--- START ---

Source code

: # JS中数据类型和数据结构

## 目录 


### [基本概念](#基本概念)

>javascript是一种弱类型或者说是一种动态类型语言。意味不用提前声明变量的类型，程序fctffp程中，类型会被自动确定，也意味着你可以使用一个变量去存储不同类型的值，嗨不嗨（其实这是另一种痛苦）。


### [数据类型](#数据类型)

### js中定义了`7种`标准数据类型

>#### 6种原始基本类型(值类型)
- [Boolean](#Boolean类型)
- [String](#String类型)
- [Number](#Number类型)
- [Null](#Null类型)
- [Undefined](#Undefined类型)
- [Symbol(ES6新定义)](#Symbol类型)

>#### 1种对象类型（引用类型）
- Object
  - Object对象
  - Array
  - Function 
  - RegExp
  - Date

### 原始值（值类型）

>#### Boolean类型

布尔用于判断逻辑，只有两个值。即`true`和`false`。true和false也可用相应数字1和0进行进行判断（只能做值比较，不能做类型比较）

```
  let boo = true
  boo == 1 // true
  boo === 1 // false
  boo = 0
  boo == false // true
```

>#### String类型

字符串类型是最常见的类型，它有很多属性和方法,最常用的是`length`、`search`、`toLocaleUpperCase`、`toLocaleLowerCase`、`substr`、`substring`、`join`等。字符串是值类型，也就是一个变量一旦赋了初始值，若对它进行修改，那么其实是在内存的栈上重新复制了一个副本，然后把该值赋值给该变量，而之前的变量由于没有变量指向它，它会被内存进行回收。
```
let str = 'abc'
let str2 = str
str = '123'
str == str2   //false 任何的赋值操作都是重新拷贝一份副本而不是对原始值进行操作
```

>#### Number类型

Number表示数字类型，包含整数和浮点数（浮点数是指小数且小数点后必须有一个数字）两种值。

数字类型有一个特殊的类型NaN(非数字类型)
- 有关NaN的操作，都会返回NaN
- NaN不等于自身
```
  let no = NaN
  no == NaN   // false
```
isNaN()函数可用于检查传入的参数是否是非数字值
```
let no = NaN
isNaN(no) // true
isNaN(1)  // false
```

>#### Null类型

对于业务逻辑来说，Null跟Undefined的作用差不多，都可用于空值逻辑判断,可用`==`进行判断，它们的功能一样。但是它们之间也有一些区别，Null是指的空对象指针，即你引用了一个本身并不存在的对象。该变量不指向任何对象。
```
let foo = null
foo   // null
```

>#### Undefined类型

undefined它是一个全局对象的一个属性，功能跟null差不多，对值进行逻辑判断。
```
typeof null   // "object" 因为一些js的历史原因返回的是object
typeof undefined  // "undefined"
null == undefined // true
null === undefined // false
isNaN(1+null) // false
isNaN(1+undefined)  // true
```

--- END ---

# PROBLEM:
Identify each line in the records above that contains the word "true", and copy it out in full.

# YOUR SOLUTION:
布尔用于判断逻辑，只有两个值。即`true`和`false`。true和false也可用相应数字1和0进行进行判断（只能做值比较，不能做类型比较）
  let boo = true
  boo == 1 // true
  boo == false // true
isNaN(no) // true
null == undefined // true
isNaN(1+undefined)  // true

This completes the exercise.